### SUPPLIED MATERIAL
- - -
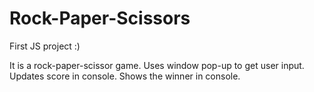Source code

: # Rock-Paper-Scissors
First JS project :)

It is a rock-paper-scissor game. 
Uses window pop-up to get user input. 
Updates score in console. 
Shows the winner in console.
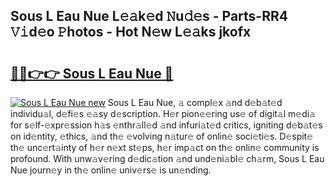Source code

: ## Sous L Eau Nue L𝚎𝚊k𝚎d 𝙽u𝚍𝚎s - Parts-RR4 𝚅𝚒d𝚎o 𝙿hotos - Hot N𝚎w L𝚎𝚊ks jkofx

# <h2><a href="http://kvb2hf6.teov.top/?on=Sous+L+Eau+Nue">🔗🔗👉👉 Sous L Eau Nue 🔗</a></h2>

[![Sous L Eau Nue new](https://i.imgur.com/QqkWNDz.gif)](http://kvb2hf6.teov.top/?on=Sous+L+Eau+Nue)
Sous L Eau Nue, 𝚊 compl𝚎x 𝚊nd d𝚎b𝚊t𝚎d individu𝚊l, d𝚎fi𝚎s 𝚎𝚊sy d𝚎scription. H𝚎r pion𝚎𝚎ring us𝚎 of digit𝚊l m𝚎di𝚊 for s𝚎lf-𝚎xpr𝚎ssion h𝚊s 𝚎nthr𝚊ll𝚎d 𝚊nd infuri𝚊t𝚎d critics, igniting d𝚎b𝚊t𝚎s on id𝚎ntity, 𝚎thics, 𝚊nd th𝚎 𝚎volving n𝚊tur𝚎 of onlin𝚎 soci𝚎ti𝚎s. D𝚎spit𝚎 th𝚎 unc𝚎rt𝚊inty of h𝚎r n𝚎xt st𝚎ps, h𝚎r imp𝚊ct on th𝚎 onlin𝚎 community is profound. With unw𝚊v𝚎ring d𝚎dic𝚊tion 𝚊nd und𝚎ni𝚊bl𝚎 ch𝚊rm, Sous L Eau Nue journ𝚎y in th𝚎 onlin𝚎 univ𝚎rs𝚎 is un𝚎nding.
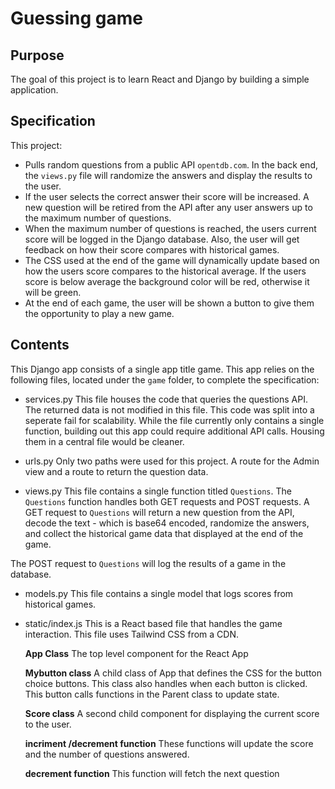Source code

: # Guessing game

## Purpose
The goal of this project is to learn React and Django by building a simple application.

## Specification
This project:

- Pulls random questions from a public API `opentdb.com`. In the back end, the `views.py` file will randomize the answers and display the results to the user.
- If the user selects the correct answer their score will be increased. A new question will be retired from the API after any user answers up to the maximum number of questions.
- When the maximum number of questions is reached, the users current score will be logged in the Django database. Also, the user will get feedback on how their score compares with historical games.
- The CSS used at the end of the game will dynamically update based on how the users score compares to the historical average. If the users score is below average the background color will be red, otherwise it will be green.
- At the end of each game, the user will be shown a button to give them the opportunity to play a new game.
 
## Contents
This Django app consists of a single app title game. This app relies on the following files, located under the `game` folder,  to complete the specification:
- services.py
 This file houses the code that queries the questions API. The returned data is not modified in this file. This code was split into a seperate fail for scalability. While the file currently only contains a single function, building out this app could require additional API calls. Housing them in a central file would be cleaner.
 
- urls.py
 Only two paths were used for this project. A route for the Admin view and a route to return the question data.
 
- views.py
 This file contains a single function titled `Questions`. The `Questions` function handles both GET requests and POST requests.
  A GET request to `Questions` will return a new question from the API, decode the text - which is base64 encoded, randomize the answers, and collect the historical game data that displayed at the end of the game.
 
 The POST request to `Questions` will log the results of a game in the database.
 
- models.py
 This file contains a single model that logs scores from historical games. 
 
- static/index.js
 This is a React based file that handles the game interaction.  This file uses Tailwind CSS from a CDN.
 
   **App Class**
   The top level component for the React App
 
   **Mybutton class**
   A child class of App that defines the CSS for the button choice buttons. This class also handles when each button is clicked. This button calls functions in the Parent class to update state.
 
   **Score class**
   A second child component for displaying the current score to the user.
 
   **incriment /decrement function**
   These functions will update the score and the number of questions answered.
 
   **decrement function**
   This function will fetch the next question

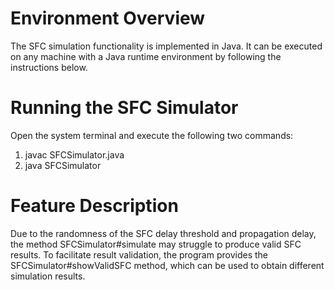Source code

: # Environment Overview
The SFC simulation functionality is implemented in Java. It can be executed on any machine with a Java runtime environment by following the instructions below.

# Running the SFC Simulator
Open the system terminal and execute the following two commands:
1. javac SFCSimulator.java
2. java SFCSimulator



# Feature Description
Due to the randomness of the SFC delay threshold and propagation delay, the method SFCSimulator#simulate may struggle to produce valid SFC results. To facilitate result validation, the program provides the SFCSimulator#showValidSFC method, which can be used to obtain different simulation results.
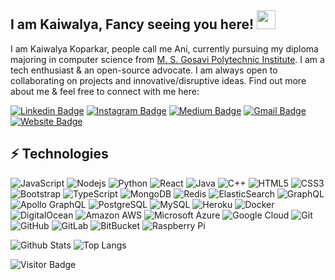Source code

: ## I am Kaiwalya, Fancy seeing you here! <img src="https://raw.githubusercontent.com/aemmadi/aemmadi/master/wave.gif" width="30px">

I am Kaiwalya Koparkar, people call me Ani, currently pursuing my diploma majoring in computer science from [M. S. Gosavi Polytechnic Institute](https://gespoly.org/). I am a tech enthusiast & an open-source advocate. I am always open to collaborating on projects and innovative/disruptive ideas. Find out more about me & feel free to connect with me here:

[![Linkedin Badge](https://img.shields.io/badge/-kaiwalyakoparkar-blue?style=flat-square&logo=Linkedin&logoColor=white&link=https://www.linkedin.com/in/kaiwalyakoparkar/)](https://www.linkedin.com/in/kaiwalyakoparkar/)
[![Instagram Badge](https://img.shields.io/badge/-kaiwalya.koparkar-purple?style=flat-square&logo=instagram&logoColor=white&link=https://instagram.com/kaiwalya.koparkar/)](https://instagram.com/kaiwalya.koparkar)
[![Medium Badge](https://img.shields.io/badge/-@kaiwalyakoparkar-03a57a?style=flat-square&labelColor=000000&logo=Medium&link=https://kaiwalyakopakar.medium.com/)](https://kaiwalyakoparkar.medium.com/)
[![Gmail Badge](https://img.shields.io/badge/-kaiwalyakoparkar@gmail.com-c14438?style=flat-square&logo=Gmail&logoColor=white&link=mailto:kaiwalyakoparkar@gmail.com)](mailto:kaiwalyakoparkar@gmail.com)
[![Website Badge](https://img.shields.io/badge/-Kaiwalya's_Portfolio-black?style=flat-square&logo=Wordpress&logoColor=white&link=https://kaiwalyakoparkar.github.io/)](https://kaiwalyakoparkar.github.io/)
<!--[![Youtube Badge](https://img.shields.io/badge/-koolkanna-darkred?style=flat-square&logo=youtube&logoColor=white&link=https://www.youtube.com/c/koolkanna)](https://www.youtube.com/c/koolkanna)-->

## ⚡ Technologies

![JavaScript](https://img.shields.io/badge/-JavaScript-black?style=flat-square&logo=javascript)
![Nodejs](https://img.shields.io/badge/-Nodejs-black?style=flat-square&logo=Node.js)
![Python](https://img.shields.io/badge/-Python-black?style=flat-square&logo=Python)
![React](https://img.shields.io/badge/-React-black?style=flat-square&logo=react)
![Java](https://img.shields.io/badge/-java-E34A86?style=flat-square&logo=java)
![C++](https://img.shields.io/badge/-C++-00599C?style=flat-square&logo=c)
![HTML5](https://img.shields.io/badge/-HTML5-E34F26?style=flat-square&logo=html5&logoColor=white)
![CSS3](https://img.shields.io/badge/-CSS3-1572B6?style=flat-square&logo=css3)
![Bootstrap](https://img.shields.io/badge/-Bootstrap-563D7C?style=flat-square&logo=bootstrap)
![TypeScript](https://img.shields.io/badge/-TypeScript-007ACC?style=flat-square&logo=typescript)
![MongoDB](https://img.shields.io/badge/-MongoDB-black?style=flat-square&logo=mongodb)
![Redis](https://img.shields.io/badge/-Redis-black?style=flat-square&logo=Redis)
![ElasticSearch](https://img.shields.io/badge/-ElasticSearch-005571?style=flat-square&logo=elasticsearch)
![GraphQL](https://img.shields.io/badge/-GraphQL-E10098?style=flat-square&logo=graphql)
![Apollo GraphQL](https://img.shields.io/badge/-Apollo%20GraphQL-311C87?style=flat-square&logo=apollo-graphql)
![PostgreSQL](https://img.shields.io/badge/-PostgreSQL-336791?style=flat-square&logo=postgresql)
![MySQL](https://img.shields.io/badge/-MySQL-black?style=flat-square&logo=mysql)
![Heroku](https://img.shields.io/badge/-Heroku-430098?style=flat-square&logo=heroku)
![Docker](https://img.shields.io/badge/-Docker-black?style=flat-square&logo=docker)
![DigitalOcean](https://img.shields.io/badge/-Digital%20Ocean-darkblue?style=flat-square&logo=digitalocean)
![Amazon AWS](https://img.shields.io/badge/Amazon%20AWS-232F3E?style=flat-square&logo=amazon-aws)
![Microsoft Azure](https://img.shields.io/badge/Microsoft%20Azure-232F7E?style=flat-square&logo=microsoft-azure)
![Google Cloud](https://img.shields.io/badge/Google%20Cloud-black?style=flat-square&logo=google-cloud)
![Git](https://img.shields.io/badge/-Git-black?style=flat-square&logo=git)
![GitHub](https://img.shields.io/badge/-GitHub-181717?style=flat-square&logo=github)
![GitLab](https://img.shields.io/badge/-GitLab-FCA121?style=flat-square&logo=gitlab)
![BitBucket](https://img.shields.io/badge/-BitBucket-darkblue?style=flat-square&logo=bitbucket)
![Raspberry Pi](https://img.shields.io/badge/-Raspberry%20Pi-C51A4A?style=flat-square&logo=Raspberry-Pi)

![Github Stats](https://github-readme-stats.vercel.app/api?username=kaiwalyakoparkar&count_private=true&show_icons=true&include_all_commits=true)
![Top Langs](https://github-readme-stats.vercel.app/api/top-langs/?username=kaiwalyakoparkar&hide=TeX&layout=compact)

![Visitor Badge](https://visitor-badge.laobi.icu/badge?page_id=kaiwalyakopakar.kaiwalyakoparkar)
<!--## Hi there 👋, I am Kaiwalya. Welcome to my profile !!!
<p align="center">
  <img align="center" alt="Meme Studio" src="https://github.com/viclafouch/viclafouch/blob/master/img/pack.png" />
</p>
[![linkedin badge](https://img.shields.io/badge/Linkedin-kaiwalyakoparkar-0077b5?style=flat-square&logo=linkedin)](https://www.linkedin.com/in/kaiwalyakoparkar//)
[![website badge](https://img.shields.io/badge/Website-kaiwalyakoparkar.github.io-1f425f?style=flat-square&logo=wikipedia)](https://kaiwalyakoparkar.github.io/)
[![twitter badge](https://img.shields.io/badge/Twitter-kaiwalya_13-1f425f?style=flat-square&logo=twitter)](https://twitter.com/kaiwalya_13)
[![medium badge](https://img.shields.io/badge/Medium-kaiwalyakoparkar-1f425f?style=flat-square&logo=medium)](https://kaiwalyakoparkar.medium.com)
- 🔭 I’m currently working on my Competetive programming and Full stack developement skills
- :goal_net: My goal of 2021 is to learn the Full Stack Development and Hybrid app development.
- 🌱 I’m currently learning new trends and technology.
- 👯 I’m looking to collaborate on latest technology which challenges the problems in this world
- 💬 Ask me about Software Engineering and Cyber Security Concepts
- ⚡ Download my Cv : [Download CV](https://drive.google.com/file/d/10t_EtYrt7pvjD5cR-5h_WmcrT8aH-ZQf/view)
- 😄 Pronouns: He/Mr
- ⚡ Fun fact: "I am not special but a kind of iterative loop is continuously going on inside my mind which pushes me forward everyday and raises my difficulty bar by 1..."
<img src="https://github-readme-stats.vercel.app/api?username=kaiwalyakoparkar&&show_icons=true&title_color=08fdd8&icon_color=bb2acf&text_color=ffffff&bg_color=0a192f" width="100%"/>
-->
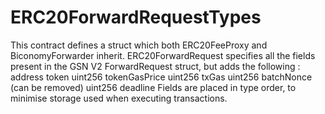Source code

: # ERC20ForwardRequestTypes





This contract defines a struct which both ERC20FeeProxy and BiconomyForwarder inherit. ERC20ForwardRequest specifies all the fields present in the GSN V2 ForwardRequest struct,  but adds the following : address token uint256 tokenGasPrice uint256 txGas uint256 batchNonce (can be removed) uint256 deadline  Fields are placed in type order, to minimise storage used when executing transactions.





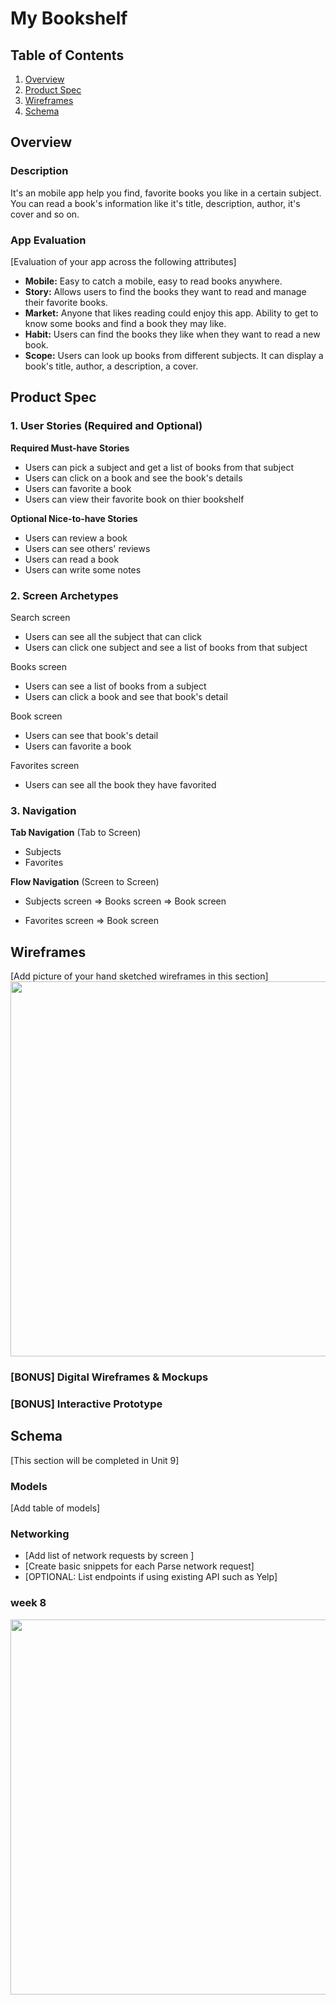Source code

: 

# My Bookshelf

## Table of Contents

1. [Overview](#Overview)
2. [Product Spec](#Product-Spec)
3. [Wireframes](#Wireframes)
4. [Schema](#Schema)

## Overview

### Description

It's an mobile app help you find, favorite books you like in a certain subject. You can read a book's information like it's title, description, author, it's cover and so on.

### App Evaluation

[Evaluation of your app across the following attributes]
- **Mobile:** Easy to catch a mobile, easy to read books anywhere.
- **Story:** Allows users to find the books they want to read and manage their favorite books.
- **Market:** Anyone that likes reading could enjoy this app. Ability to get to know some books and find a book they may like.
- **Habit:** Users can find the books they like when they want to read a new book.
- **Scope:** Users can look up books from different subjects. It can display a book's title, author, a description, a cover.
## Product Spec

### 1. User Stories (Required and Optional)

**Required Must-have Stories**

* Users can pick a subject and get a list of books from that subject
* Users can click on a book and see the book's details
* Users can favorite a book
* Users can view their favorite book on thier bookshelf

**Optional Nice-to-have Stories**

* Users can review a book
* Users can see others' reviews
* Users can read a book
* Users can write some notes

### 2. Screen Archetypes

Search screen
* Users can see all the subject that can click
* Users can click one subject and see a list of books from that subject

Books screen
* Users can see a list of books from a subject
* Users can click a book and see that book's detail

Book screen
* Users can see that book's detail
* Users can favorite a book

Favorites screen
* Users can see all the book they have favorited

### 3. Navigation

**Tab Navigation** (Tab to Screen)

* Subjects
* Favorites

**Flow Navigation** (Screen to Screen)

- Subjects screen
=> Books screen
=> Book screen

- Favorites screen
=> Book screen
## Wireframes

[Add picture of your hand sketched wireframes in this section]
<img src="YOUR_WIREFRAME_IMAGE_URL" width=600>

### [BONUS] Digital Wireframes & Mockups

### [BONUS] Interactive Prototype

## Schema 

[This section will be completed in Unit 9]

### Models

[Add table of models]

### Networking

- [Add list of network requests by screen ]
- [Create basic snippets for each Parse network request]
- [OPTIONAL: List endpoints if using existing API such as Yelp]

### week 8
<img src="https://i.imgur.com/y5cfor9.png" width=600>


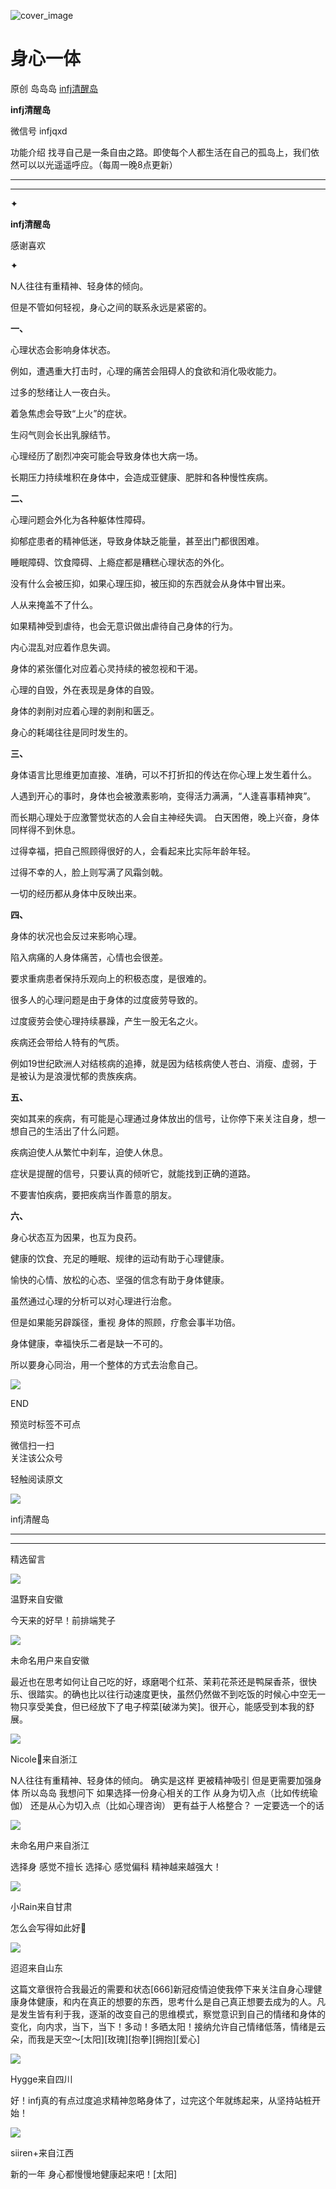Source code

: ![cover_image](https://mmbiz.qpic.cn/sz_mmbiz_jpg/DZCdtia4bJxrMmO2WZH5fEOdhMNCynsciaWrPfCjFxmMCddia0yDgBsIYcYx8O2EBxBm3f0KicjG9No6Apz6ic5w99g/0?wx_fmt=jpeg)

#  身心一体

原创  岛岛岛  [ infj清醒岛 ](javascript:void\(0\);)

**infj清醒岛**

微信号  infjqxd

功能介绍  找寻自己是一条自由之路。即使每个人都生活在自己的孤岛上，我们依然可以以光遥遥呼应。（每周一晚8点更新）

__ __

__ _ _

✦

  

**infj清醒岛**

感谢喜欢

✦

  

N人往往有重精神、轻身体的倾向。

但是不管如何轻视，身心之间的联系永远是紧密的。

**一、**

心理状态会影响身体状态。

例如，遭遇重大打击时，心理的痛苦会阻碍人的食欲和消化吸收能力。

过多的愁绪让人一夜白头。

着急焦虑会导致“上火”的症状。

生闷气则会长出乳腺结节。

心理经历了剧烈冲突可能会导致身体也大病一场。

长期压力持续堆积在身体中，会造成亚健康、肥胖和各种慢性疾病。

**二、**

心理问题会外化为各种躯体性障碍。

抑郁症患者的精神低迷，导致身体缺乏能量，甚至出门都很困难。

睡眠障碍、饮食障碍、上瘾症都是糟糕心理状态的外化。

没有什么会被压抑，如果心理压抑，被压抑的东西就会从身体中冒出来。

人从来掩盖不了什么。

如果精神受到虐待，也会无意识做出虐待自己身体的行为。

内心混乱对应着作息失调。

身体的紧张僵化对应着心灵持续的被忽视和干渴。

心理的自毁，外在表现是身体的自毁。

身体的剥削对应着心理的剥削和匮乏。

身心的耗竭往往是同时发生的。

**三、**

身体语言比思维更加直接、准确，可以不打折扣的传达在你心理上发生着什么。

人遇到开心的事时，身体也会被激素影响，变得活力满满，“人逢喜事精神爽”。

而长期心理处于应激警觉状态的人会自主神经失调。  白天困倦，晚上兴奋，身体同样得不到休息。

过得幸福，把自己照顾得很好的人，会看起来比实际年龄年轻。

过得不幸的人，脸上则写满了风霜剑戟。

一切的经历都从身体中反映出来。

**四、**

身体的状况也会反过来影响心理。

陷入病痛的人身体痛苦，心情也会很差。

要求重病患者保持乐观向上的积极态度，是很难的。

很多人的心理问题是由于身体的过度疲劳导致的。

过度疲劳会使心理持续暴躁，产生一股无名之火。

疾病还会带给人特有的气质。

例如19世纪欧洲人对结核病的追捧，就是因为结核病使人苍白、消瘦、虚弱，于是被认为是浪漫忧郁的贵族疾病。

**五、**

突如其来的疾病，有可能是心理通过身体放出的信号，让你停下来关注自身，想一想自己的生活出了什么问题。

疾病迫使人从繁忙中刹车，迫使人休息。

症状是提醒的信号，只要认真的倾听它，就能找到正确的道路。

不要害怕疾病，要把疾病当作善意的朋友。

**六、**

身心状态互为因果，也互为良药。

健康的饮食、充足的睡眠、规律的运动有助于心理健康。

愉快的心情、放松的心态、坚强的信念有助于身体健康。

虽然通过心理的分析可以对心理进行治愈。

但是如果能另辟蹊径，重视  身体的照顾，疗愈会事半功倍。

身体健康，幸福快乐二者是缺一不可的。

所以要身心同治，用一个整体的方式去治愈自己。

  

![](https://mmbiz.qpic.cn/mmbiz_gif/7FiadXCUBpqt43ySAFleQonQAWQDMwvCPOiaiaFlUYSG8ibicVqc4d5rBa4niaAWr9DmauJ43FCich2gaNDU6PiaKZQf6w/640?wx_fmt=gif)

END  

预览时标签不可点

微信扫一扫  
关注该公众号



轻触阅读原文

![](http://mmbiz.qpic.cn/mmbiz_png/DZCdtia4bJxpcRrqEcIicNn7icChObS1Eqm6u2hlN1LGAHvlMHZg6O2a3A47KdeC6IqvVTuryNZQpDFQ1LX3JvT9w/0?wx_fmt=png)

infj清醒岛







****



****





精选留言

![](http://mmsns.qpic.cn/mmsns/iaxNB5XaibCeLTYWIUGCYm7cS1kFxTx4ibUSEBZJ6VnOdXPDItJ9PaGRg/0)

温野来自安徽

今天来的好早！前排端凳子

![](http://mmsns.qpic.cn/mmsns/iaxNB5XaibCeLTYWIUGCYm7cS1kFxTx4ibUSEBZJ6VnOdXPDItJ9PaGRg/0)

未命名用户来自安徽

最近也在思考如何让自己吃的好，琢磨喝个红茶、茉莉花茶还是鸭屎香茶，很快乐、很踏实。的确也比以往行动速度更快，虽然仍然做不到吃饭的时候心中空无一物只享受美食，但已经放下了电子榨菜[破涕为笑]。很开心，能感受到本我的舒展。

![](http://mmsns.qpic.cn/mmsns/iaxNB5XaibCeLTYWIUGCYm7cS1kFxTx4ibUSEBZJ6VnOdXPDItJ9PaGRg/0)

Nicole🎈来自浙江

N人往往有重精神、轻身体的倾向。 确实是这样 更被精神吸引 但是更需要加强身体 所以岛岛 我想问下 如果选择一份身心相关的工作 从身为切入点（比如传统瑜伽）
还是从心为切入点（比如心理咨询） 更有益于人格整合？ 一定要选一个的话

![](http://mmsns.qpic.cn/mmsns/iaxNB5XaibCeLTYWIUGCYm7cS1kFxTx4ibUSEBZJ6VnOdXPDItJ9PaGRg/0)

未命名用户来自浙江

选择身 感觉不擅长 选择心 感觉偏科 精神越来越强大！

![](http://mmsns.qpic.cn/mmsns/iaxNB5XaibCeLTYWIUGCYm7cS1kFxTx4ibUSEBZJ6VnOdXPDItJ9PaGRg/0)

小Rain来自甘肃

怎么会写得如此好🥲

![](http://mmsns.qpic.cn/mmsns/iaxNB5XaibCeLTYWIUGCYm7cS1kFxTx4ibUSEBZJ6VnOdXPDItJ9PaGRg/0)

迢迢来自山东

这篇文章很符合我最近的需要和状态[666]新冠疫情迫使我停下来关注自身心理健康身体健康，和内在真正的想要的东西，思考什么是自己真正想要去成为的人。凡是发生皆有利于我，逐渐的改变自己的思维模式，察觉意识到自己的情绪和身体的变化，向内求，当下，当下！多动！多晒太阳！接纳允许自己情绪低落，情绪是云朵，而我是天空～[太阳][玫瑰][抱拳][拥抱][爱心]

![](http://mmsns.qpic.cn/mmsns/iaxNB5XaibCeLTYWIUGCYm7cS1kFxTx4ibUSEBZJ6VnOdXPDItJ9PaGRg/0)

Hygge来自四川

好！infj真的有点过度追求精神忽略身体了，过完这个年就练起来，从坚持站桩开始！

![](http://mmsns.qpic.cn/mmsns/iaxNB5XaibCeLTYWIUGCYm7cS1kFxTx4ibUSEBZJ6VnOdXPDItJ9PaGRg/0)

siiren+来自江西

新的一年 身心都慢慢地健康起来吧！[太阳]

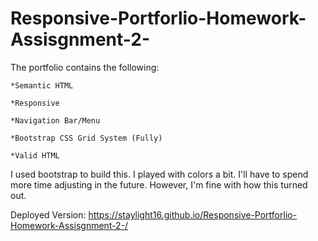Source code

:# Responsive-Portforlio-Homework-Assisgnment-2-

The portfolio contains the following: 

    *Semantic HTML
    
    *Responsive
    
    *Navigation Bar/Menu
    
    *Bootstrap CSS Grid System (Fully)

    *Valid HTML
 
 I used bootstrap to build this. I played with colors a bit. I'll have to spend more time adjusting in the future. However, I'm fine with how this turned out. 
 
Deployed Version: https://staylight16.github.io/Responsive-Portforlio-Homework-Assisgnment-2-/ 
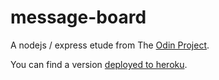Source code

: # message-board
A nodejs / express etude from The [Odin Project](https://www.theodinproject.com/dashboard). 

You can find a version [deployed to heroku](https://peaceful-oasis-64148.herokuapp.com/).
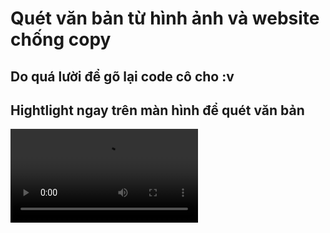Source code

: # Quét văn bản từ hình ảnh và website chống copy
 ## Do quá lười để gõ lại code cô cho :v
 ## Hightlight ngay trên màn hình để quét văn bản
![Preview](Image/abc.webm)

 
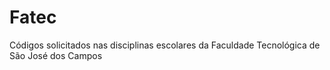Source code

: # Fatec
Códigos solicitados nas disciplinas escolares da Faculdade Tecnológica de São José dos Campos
- - -
### WHAT IS NEEDED
Copy out each line of the records where the word "about" appears.

### EXERCISE ANSWER
I am Kaiwalya Koparkar, people call me Ani, currently pursuing my diploma majoring in computer science from [M. S. Gosavi Polytechnic Institute](https://gespoly.org/). I am a tech enthusiast & an open-source advocate. I am always open to collaborating on projects and innovative/disruptive ideas. Find out more about me & feel free to connect with me here:
- 💬 Ask me about Software Engineering and Cyber Security Concepts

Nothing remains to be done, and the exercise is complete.